Concours de RP : tome 1
#37
Citation :N'ayant rien vu qui l'interdise je me permet d'inclure une musique avec mon texte, si ce n'est pas autorisé, je suis navrée, supprimez là.Musique, maestro !
Résolution.


Citation :Mon ami,


Te souviens-tu des jours qui se sont enfuis ? Arrives-tu encore à dessiner un visage ? Quand la nuit te berce dans la solitude entends-tu leur voix ?

Je n'ai rien oublié. Es-tu surpris de ma missive ? Te rappelles-tu encore de moi ? Je suis sûre que tu es devenu fort et sage, tu l'étais déjà tellement dans le passé. Quand je voulais abandonner tu m'as encouragé, quand j'ai douté vous m'avez tous relevé.

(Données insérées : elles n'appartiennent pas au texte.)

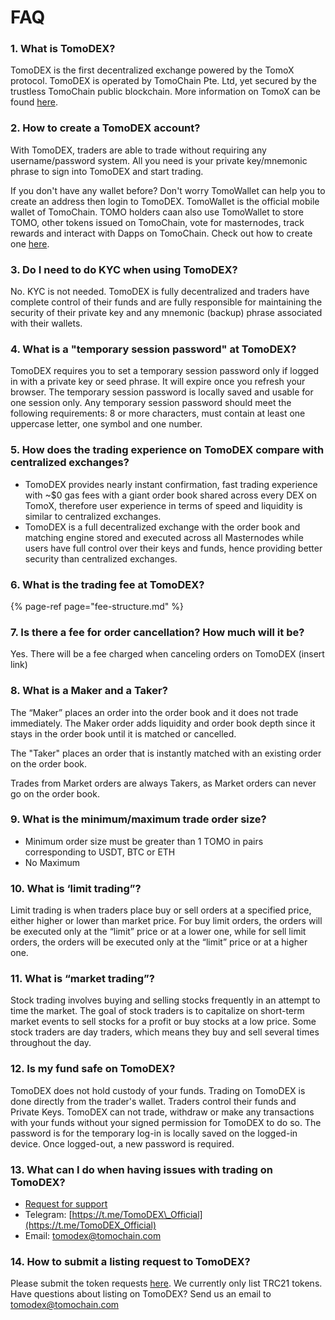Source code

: # FAQ

### **1. What is TomoDEX?** <a id="1-what-is-tomodex"></a>

TomoDEX is the first decentralized exchange powered by the TomoX protocol. TomoDEX is operated by TomoChain Pte. Ltd, yet secured by the trustless TomoChain public blockchain. More information on TomoX can be found [here](https://tomochain.com/tomox/).

### **2. How to create a TomoDEX account?** <a id="2-how-to-create-a-tomodex-account"></a>

With TomoDEX, traders are able to trade without requiring any username/password system. All you need is your private key/mnemonic phrase to sign into TomoDEX and start trading.

If you don't have any wallet before? Don't worry TomoWallet can help you to create an address then login to TomoDEX. TomoWallet is the official mobile wallet of TomoChain. TOMO holders caan also use TomoWallet to store TOMO, other tokens issued on TomoChain, vote for masternodes, track rewards and interact with Dapps on TomoChain. Check out how to create one [here](https://tomochain.com/tomowallet/). 

### **3. Do I need to do KYC when using TomoDEX?** <a id="3-do-i-need-to-do-kyc-when-using-tomodex"></a>

No. KYC is not needed. TomoDEX is fully decentralized and traders have complete control of their funds and are fully responsible for maintaining the security of their private key and any mnemonic \(backup\) phrase associated with their wallets.

### **4. What is a "temporary session password" at TomoDEX?** <a id="4-what-is-the-temporary-session-password-at-tomodex"></a>

TomoDEX requires you to set a temporary session password only if logged in with a private key or seed phrase. It will expire once you refresh your browser. The temporary session password is locally saved and usable for one session only. Any temporary session password should meet the following requirements: 8 or more characters, must contain at least one uppercase letter, one symbol and one number.

### **5. How does the trading experience on TomoDEX compare with centralized exchanges?**  <a id="5-how-does-the-trading-experience-on-tomodex-compare-with-other-centralized-exchanges"></a>

* TomoDEX provides nearly instant confirmation, fast trading experience with ~$0 gas fees with a giant order book shared across every DEX on TomoX, therefore user experience in terms of speed and liquidity is similar to centralized exchanges.
* TomoDEX is a full decentralized exchange with the order book and matching engine stored and executed across all Masternodes while users have full control over their keys and funds, hence providing better security than centralized exchanges.

### **6. What is the trading fee at TomoDEX?** <a id="6-what-is-the-trading-fee-at-tomodex"></a>

{% page-ref page="fee-structure.md" %}

###  **7. Is there a fee for order cancellation? How much will it be?**

Yes. There will be a fee charged when canceling orders on TomoDEX \(insert link\)

### **8. What is a Maker and a Taker?**  <a id="8-what-are-a-maker-and-a-taker"></a>

The “Maker” places an order into the order book and it does not trade immediately. The Maker order adds liquidity and order book depth since it stays in the order book until it is matched or cancelled.

The "Taker" places an order that is instantly matched with an existing order on the order book.

Trades from Market orders are always Takers, as Market orders can never go on the order book.

### **9. What is the minimum/maximum trade order size?** <a id="9-what-are-the-minimum-maximum-trade-orders"></a>

* Minimum order size must be greater than 1 TOMO in pairs corresponding to USDT, BTC or ETH
* No Maximum

### **10. What is ‘limit trading”?**  <a id="10-what-is-limit-trading"></a>

Limit trading is when traders place buy or sell orders at a specified price, either higher or lower than market price. For buy limit orders, the orders will be executed only at the “limit” price or at a lower one, while for sell limit orders, the orders will be executed only at the “limit” price or at a higher one.

### **11. What is “market trading”?** <a id="11-what-is-market-trading"></a>

Stock trading involves buying and selling stocks frequently in an attempt to time the market. The goal of stock traders is to capitalize on short-term market events to sell stocks for a profit or buy stocks at a low price. Some stock traders are day traders, which means they buy and sell several times throughout the day.

### **12. Is my fund safe on TomoDEX?** <a id="12-is-my-fund-safe-at-tomodex"></a>

TomoDEX does not hold custody of your funds. Trading on TomoDEX is done directly from the trader's wallet. Traders control their funds and Private Keys. TomoDEX can not trade, withdraw or make any transactions with your funds without your signed permission for TomoDEX to do so. The password is for the temporary log-in is locally saved on the logged-in device. Once logged-out, a new password is required.

### **13. What can I do when having issues with trading on TomoDEX?** <a id="13-what-can-i-do-when-having-issues-with-trading-on-tomodex"></a>

* [Request for support](https://forms.gle/f2dk1mPj2JgbwWZEA)
* Telegram: [https://t.me/TomoDEX\_Official](https://t.me/TomoDEX_Official)
* Email: tomodex@tomochain.com

### **14. How to submit a listing request to TomoDEX?** <a id="14-how-to-submit-a-listing-request-to-tomodex"></a>

Please submit the token requests [here](https://forms.gle/CxrDYvmsvymBA4Lj9). We currently only list TRC21 tokens. Have questions about listing on TomoDEX? Send us an email to tomodex@tomochain.com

Nous avons grandis, n'est-ce pas ? Dans mes fantasmes, je nous voyais toujours ensemble, vous seriez de beaux chevaliers et de puissants mages et nous serions de belles dames fières et sages. Penser qu'une chose pouvait nous séparer était insupportable. Que j'étais naïve, te dis-tu sans doute ? Je crois que je le suis encore, tu sais.

J'ai fait un voyage mon ami. Ho, ne t'en fais pas, je n'ai jamais rien dit, ils ne comprendraient pas, pas vraiment. Il m'a montré ce lieu si triste, j'ai vu les larmes s'éveiller dans ces yeux. Ce jour là, je n'ai pas osé demander.

Je me suis rappelée, je n'avais pas pleuré, pas un mot n'avait franchi mes lèvres. Je regardais le ciel, à peine troublé par les nuages. Peux-tu croire qu'ici le ciel est différent ? Il n'est semblable à nul autre, si j'avais dû imaginer un bleu radieux alors ce ciel le serait. Si j'avais pu imaginer un crépuscule plus profond alors ce ciel le serait. Si je pouvais mettre une image sur le sommeil paisible de l'enfant, ce serait ce ciel.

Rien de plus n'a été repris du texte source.